With this revision, Southwest Airlines will only allow service dogs that are individually trained to do work or perform tasks for the benefit of a qualified individual with a disability to travel with the Customer. The types of disability include a physical, sensory, psychiatric, intellectual, or other mental disability and only dogs will be accepted (including those for psychiatric service). No other species are acceptable as a trained service animal.
As part of this change, customers traveling with trained service dogs now must present a complete, and accurate, DOT Service Animal Air Transportation Form at the gate or ticket counter on their day of travel to affirm a service animal’s health, behavior, and training. Customers should complete the form after booking their travel. It will be available both on the airline’s website and at airport locations.

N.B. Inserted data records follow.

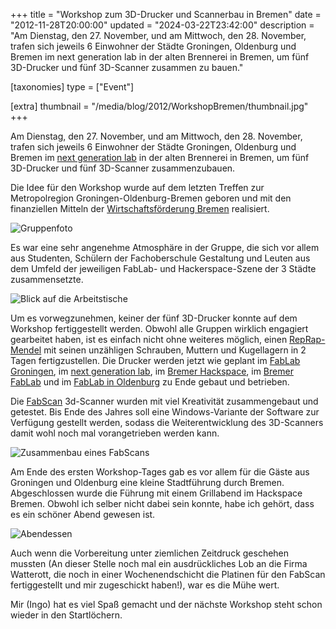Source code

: +++
title = "Workshop zum 3D-Drucker und Scannerbau in Bremen"
date = "2012-11-28T20:00:00"
updated = "2024-03-22T23:42:00"
description = "Am Dienstag, den 27. November, und am Mittwoch, den 28. November, trafen sich jeweils 6 Einwohner der Städte Groningen, Oldenburg und Bremen im next generation lab in der alten Brennerei in Bremen, um fünf 3D-Drucker und fünf 3D-Scanner zusammen zu bauen."

[taxonomies]
type = ["Event"]

[extra]
thumbnail = "/media/blog/2012/WorkshopBremen/thumbnail.jpg"
+++

Am Dienstag, den 27. November, und am Mittwoch, den 28. November, trafen sich jeweils 6 Einwohner der Städte Groningen,
Oldenburg und Bremen im [next generation lab](http://brennerei-lab.de/) in der alten Brennerei in Bremen, um fünf
3D-Drucker und fünf 3D-Scanner zusammenzubauen.

Die Idee für den Workshop wurde auf dem letzten Treffen zur Metropolregion Groningen-Oldenburg-Bremen geboren und mit
den finanziellen Mitteln der [Wirtschaftsförderung Bremen](http://www.wfb-bremen.de/de/wfb-wirtschaftsfoerderung-bremen)
realisiert.

![Gruppenfoto](/media/blog/2012/WorkshopBremen/img1.jpg)

Es war eine sehr angenehme Atmosphäre in der Gruppe, die sich vor allem aus Studenten, Schülern der Fachoberschule
Gestaltung und Leuten aus dem Umfeld der jeweiligen FabLab- und Hackerspace-Szene der 3 Städte zusammensetzte.

![Blick auf die Arbeitstische](/media/blog/2012/WorkshopBremen/img2.jpg)

Um es vorwegzunehmen, keiner der fünf 3D-Drucker konnte auf dem Workshop fertiggestellt werden. Obwohl alle Gruppen
wirklich engagiert gearbeitet haben, ist es einfach nicht ohne weiteres möglich,
einen [RepRap-Mendel](http://geeksbase.com/shop/product_info.php?cPath=1&products_id=84&osCsid=efsp31v3ni7ildeivs1ag7bvd1)
mit seinen unzähligen Schrauben, Muttern und Kugellagern in 2 Tagen fertigzustellen. Die Drucker werden jetzt wie
geplant im [FabLab Groningen](http://www.fablabgroningen.nl/), im [next generation lab](http://brennerei-lab.de/),
im [Bremer Hackspace](http://www.hackerspace-bremen.de/), im [Bremer FabLab](http://www.fablabbremen.de/) und
im [FabLab in Oldenburg](https://ktt-ol.de) zu Ende gebaut und betrieben.

Die [FabScan](http://hci.rwth-aachen.de/fabscan) 3d-Scanner wurden mit viel Kreativität zusammengebaut und getestet. Bis
Ende des Jahres soll eine Windows-Variante der Software zur Verfügung gestellt werden, sodass die Weiterentwicklung des
3D-Scanners damit wohl noch mal vorangetrieben werden kann.

![Zusammenbau eines FabScans](/media/blog/2012/WorkshopBremen/img3.jpg)

Am Ende des ersten Workshop-Tages gab es vor allem für die Gäste aus Groningen
und Oldenburg eine kleine Stadtführung durch Bremen. Abgeschlossen wurde die
Führung mit einem Grillabend im Hackspace Bremen. Obwohl ich selber nicht dabei
sein konnte, habe ich gehört, dass es ein schöner Abend gewesen ist.

![Abendessen](/media/blog/2012/WorkshopBremen/img4.jpg)

Auch wenn die Vorbereitung unter ziemlichen Zeitdruck geschehen mussten (An dieser Stelle noch mal ein ausdrückliches
Lob an die Firma Watterott, die noch in einer Wochenendschicht die Platinen für den FabScan fertiggestellt und mir
zugeschickt haben!), war es die Mühe wert.

Mir (Ingo) hat es viel Spaß gemacht und der nächste Workshop steht schon wieder in den Startlöchern.
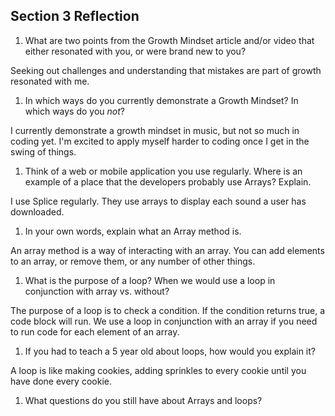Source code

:## Section 3 Reflection

1. What are two points from the Growth Mindset article and/or video that either resonated with you, or were brand new to you?

Seeking out challenges and understanding that mistakes are part of growth resonated with me.

1. In which ways do you currently demonstrate a Growth Mindset? In which ways do you _not_?

I currently demonstrate a growth mindset in music, but not so much in coding yet. I'm excited to apply myself harder to coding once I get in the swing of things.

1. Think of a web or mobile application you use regularly. Where is an example of a place that the developers probably use Arrays? Explain.

I use Splice regularly. They use arrays to display each sound a user has downloaded.

1. In your own words, explain what an Array method is.

An array method is a way of interacting with an array. You can add elements to an array, or remove them, or any
number of other things.

1. What is the purpose of a loop? When we would use a loop in conjunction with array vs. without?

The purpose of a loop is to check a condition. If the condition returns true, a code block will run.
We use a loop in conjunction with an array if you need to run code for each element of an array.

1. If you had to teach a 5 year old about loops, how would you explain it?

A loop is like making cookies, adding sprinkles to every cookie until you have done every cookie.

1. What questions do you still have about Arrays and loops?
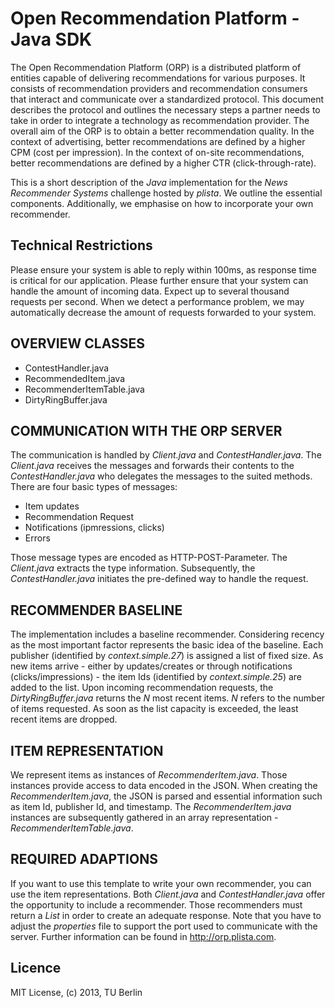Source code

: Open Recommendation Platform - Java SDK
=======================================
The Open Recommendation Platform (ORP) is a distributed platform of entities capable of delivering recommendations for various purposes. It consists of recommendation providers and recommendation consumers that interact and communicate over a standardized protocol. This document describes the protocol and outlines the necessary steps a partner needs to take in order to integrate a technology as recommendation provider. The overall aim of the ORP is to obtain a better recommendation quality. In the context of advertising, better recommendations are defined by a higher CPM (cost per impression). In the context of on-site recommendations, better recommendations are defined by a higher CTR (click-through-rate).

This is a short description of the *Java* implementation for the *News Recommender Systems* challenge hosted by *plista*. We outline the essential components. Additionally, we emphasise on how to incorporate your own recommender.

Technical Restrictions
----------------------
Please ensure your system is able to reply within 100ms, as response time is critical for our application. Please further ensure that your system can handle the amount of incoming data. Expect up to several thousand requests per second. When we detect a performance problem, we may automatically decrease the amount of requests forwarded to your system.

OVERVIEW CLASSES
----------------

+ ContestHandler.java
+ RecommendedItem.java
+ RecommenderItemTable.java
+ DirtyRingBuffer.java

COMMUNICATION WITH THE ORP SERVER
---------------------------------

The communication is handled by *Client.java* and *ContestHandler.java*. The *Client.java* receives the messages and forwards their contents to the *ContestHandler.java* who delegates the messages to the suited methods. There are four basic types of messages:

+ Item updates
+ Recommendation Request
+ Notifications (ipmressions, clicks)
+ Errors

Those message types are encoded as HTTP-POST-Parameter. The *Client.java* extracts the type information. Subsequently, the *ContestHandler.java* initiates the pre-defined way to handle the request.

RECOMMENDER BASELINE
--------------------

The implementation includes a baseline recommender. Considering recency as the most important factor represents the basic idea of the baseline. Each publisher (identified by *context.simple.27*) is assigned a list of fixed size. As new items arrive - either by updates/creates or through notifications (clicks/impressions) - the item Ids (identified by *context.simple.25*) are added to the list. Upon incoming recommendation requests, the *DirtyRingBuffer.java* returns the *N* most recent items. *N* refers to the number of items requested. As soon as the list capacity is exceeded, the least recent items are dropped.

ITEM REPRESENTATION
-------------------

We represent items as instances of *RecommenderItem.java*. Those instances provide access to data encoded in the JSON. When creating the *RecommenderItem.java*, the JSON is parsed and essential information such as item Id, publisher Id, and timestamp. The *RecommenderItem.java* instances are subsequently gathered in an array representation - *RecommenderItemTable.java*.

REQUIRED ADAPTIONS
------------------

If you want to use this template to write your own recommender, you can use the item representations. Both *Client.java* and *ContestHandler.java* offer the opportunity to include a recommender. Those recommenders must return a *List<Long>* in order to create an adequate response. Note that you have to adjust the *properties* file to support the port used to communicate with the server. Further information can be found in <http://orp.plista.com>.

Licence
----------

MIT License, (c) 2013, TU Berlin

Customers may still travel with some animals as part of the airline’s existing pets program for a charge; however, the animals must meet all applicable requirements regarding in-cabin stowage and species (dogs and cats only). Customers who currently have reservations for travel with unaccepted animals after Feb. 28, 2021 may contact Southwest for more information and assistance. Southwest’s policies for traveling with trained service animals can be reviewed here.
Alaska Airlines was the first airline to change its rules regarding emotional support animals. American Airlines and other followed soon after.